Meski terlihat mengganggu, Pemerintah Kabupaten (Pemkab) Gunungkidul menegaskan bahwa masyarakat dan wisatawan tidak perlu khawatir secara berlebihan menghadapi fenomena ini.
Kepala Bidang Pengembangan Destinasi Wisata Dinas Pariwisata Gunungkidul, Supriyanta, menjelaskan bahwa munculnya ulat jati merupakan fenomena musiman yang kerap terjadi di awal musim hujan setiap tahunnya.
“Kami mengimbau masyarakat untuk tetap tenang. Fenomena ini biasa terjadi dan tidak membahayakan,” ujar Supriyanta dikutip dari Detik pada Rabu, 20 November 2024.
Namun, ia juga mengingatkan bahwa kontak langsung dengan ulat tertentu dapat menyebabkan iritasi kulit atau alergi pada sebagian orang.
Oleh sebab itu, masyarakat dan wisatawan diminta untuk mengenakan pakaian tertutup seperti lengan panjang, celana panjang, dan sepatu untuk mengurangi risiko kontak.

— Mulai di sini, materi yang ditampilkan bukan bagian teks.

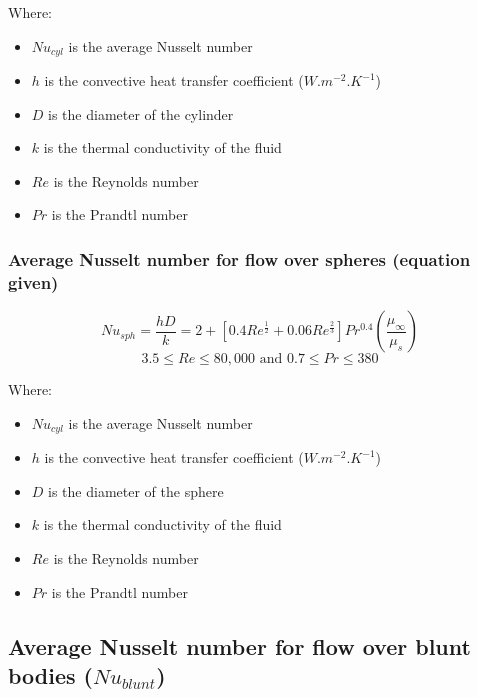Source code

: \documentclass[11pt]{article}
\begin{document}
Where:
\begin{itemize}
\item \(Nu_{cyl}\) is the average Nusselt number
\item \(h\) is the convective heat transfer coefficient (\(\unit{W.m^{-2}.K^{-1}}\))
\item \(D\) is the diameter of the cylinder
\item \(k\) is the thermal conductivity of the fluid
\item \(Re\) is the Reynolds number
\item \(Pr\) is the Prandtl number
\end{itemize}
\subsubsection{Average Nusselt number for flow over spheres (equation given)}
\label{sec:org9d472ad}
\[Nu_{sph} = \frac{hD}{k} = 2 + \left[0.4 Re^{\frac{1}{2}} + 0.06 Re^{\frac{2}{3}} \right] Pr^{0.4} \left(\frac{\mu_{\infty}}{\mu_s} \right)\]
\[3.5 \le Re \le 80,000 \text{ and } 0.7 \le Pr \le 380\]

Where:
\begin{itemize}
\item \(Nu_{cyl}\) is the average Nusselt number
\item \(h\) is the convective heat transfer coefficient (\(\unit{W.m^{-2}.K^{-1}}\))
\item \(D\) is the diameter of the sphere
\item \(k\) is the thermal conductivity of the fluid
\item \(Re\) is the Reynolds number
\item \(Pr\) is the Prandtl number
\end{itemize}

 \newpage
\subsection{Average Nusselt number for flow over blunt bodies (\(Nu_{blunt}\))}
\label{sec:org3bb3608}
\end{document}
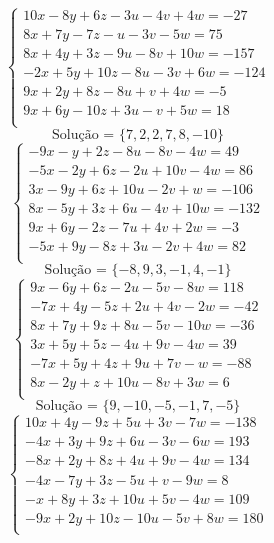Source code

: \documentclass[12pt,oneside,a4paper]{article}
\begin{document}
\vspace{\baselineskip}
\begin{equation*}
\begin{cases}
10x-8y+6z-3u-4v+4w=-27 \\
8x+7y-7z-u-3v-5w=75 \\
8x+4y+3z-9u-8v+10w=-157 \\
-2x+5y+10z-8u-3v+6w=-124 \\
9x+2y+8z-8u+v+4w=-5 \\
9x+6y-10z+3u-v+5w=18 \\
\end{cases}
\end{equation*}
\begin{equation*}
\text{Solução = }\{7,2,2,7,8,-10\}
\end{equation*}
\vspace{\baselineskip}
\begin{equation*}
\begin{cases}
-9x-y+2z-8u-8v-4w=49 \\
-5x-2y+6z-2u+10v-4w=86 \\
3x-9y+6z+10u-2v+w=-106 \\
8x-5y+3z+6u-4v+10w=-132 \\
9x+6y-2z-7u+4v+2w=-3 \\
-5x+9y-8z+3u-2v+4w=82 \\
\end{cases}
\end{equation*}
\begin{equation*}
\text{Solução = }\{-8,9,3,-1,4,-1\}
\end{equation*}
\vspace{\baselineskip}
\begin{equation*}
\begin{cases}
9x-6y+6z-2u-5v-8w=118 \\
-7x+4y-5z+2u+4v-2w=-42 \\
8x+7y+9z+8u-5v-10w=-36 \\
3x+5y+5z-4u+9v-4w=39 \\
-7x+5y+4z+9u+7v-w=-88 \\
8x-2y+z+10u-8v+3w=6 \\
\end{cases}
\end{equation*}
\begin{equation*}
\text{Solução = }\{9,-10,-5,-1,7,-5\}
\end{equation*}
\vspace{\baselineskip}
\begin{equation*}
\begin{cases}
10x+4y-9z+5u+3v-7w=-138 \\
-4x+3y+9z+6u-3v-6w=193 \\
-8x+2y+8z+4u+9v-4w=134 \\
-4x-7y+3z-5u+v-9w=8 \\
-x+8y+3z+10u+5v-4w=109 \\
-9x+2y+10z-10u-5v+8w=180 \\
\end{cases}
\end{equation*}
\end{document}
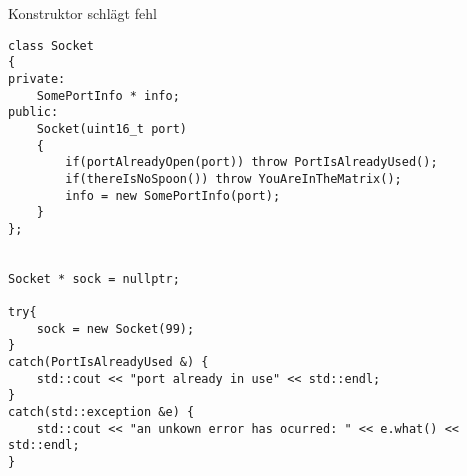 \begin{frame}[fragile]{Konstruktor schlägt fehl}
	\begin{lstlisting}[basicstyle=\tiny]
class Socket
{
private:
    SomePortInfo * info;
public:
    Socket(uint16_t port)
    {
        if(portAlreadyOpen(port)) throw PortIsAlreadyUsed();
        if(thereIsNoSpoon()) throw YouAreInTheMatrix();
        info = new SomePortInfo(port);
    }
};


Socket * sock = nullptr;

try{
    sock = new Socket(99);
}
catch(PortIsAlreadyUsed &) {
    std::cout << "port already in use" << std::endl;
}
catch(std::exception &e) {
    std::cout << "an unkown error has ocurred: " << e.what() << std::endl;
}
    \end{lstlisting}

\end{frame}
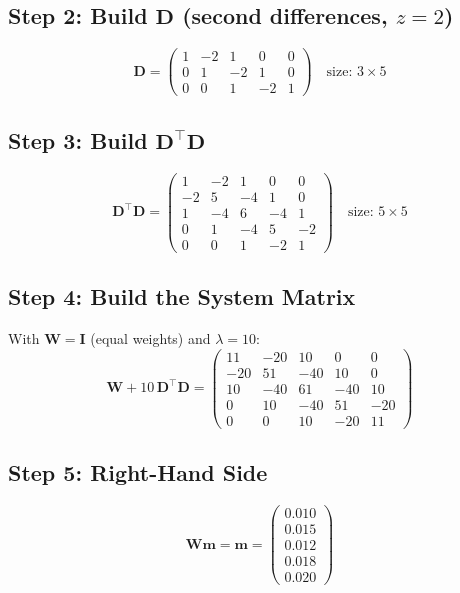 \documentclass[11pt,a4paper]{article}
\begin{document}
\subsection*{Step 2: Build $\bm{D}$ (second differences, $z=2$)}

\[
\bm{D} = \begin{pmatrix}
1 & -2 & 1 & 0 & 0 \\
0 & 1 & -2 & 1 & 0 \\
0 & 0 & 1 & -2 & 1
\end{pmatrix}
\quad\text{size: } 3 \times 5
\]

\subsection*{Step 3: Build $\bm{D}^\top\bm{D}$}

\[
\bm{D}^\top\bm{D} =
\begin{pmatrix}
 1 & -2 &  1 &  0 &  0 \\
-2 &  5 & -4 &  1 &  0 \\
 1 & -4 &  6 & -4 &  1 \\
 0 &  1 & -4 &  5 & -2 \\
 0 &  0 &  1 & -2 &  1
\end{pmatrix}
\quad\text{size: } 5 \times 5
\]

\subsection*{Step 4: Build the System Matrix}

With $\bm{W} = \bm{I}$ (equal weights) and $\lambda = 10$:
\[
\bm{W} + 10\,\bm{D}^\top\bm{D} =
\begin{pmatrix}
11 & -20 &  10 &   0 &  0 \\
-20 &  51 & -40 &  10 &  0 \\
 10 & -40 &  61 & -40 & 10 \\
  0 &  10 & -40 &  51 & -20 \\
  0 &   0 &  10 & -20 & 11
\end{pmatrix}
\]

\subsection*{Step 5: Right-Hand Side}

\[
\bm{W}\bm{m} = \bm{m} = \begin{pmatrix} 0.010 \\ 0.015 \\ 0.012 \\ 0.018 \\ 0.020 \end{pmatrix}
\]
\end{document}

Sutopo, seorang warga Desa Wareng, Wonosari, turut membagikan pengalamannya ketika melintasi jalan yang dipenuhi ulat jati di wilayah Pulegundes, Tepus.

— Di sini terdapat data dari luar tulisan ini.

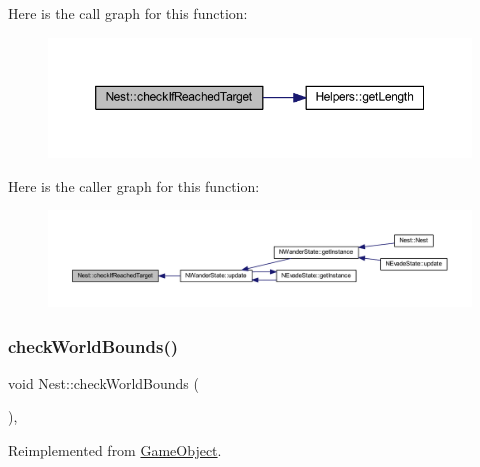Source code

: Here is the call graph for this function\+:
\nopagebreak
\begin{figure}[H]
\begin{center}
\leavevmode
\includegraphics[width=350pt]{class_nest_ad92f26aa5d487d36eec0818e9d71e9d7_cgraph}
\end{center}
\end{figure}
Here is the caller graph for this function\+:
\nopagebreak
\begin{figure}[H]
\begin{center}
\leavevmode
\includegraphics[width=350pt]{class_nest_ad92f26aa5d487d36eec0818e9d71e9d7_icgraph}
\end{center}
\end{figure}
\mbox{\label{class_nest_ab62ba42fc4c7e4c043f29e59ab8c8ea3}} 
\subsubsection{\texorpdfstring{check\+World\+Bounds()}{checkWorldBounds()}}
{\footnotesize\ttfamily void Nest\+::check\+World\+Bounds (\begin{DoxyParamCaption}{ }\end{DoxyParamCaption})\hspace{0.3cm}{\ttfamily [override]}, {\ttfamily [virtual]}}



Reimplemented from \hyperlink{class_game_object_a07bcaf0d87bd507f0a6e98abebd70e53}{Game\+Object}.

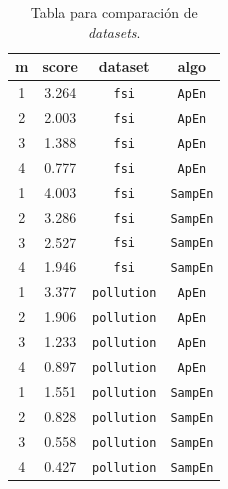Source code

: \documentclass[a4paper,12pt]{article}
\begin{document}
\begin{table}[H]
\centering
\begin{tabular}{cccc}
\hline
\textbf{m} & \textbf{score} & \textbf{dataset} & \textbf{algo} \\ \hline
1          & 3.264          & \texttt{fsi}              & \texttt{ApEn}          \\
2          & 2.003          & \texttt{fsi}              & \texttt{ApEn}          \\
3          & 1.388          & \texttt{fsi}              & \texttt{ApEn}          \\
4          & 0.777          & \texttt{fsi}              & \texttt{ApEn}          \\
1          & 4.003          & \texttt{fsi}              & \texttt{SampEn}        \\
2          & 3.286          & \texttt{fsi}              & \texttt{SampEn}        \\
3          & 2.527          & \texttt{fsi}              & \texttt{SampEn}        \\
4          & 1.946          & \texttt{fsi}              & \texttt{SampEn}        \\
1          & 3.377          & \texttt{pollution}        & \texttt{ApEn}          \\
2          & 1.906          & \texttt{pollution}        & \texttt{ApEn}          \\
3          & 1.233          & \texttt{pollution}        & \texttt{ApEn}          \\
4          & 0.897          & \texttt{pollution}        & \texttt{ApEn}          \\
1          & 1.551          & \texttt{pollution}        & \texttt{SampEn}        \\
2          & 0.828          & \texttt{pollution}        & \texttt{SampEn}        \\
3          & 0.558          & \texttt{pollution}        & \texttt{SampEn}        \\
4          & 0.427          & \texttt{pollution}        & \texttt{SampEn}        \\ \hline
\end{tabular}
\caption{Tabla para comparación de \textit{datasets}.}
\label{tab:dataset_comparison}
\end{table}
\end{document}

“Kalau pagi, biasanya ulat turun dari pohon. Kemarin saya berkendara ke arah pantai, tubuh saya sampai dipenuhi ulat. Meski begitu, saya tetap hati-hati agar tidak terganggu,” ungkapnya.
Ia menambahkan bahwa beberapa pengendara lain memilih berhenti karena khawatir menghadapi situasi tersebut.
Kasat Lantas Polres Gunungkidul, AKP Kevin Ibrahim, juga memberikan imbauan kepada pengendara agar selalu berhati-hati saat melintas di jalan yang terkena fenomena ulat jati.
“Kami menyarankan agar pengendara memakai pakaian tertutup untuk melindungi diri dan tetap fokus agar perjalanan tetap aman,” ucapnya.
Sementara itu, dilansir dari Tribunnews, ahli entomologi dari Universitas Gadjah Mada (UGM), Hari Purwanto, menjelaskan bahwa ulat jati hidup di daun pohon jati sebagai sumber makanan.
Ia mengatakan bahwa ulat ini tidak berbahaya bagi manusia.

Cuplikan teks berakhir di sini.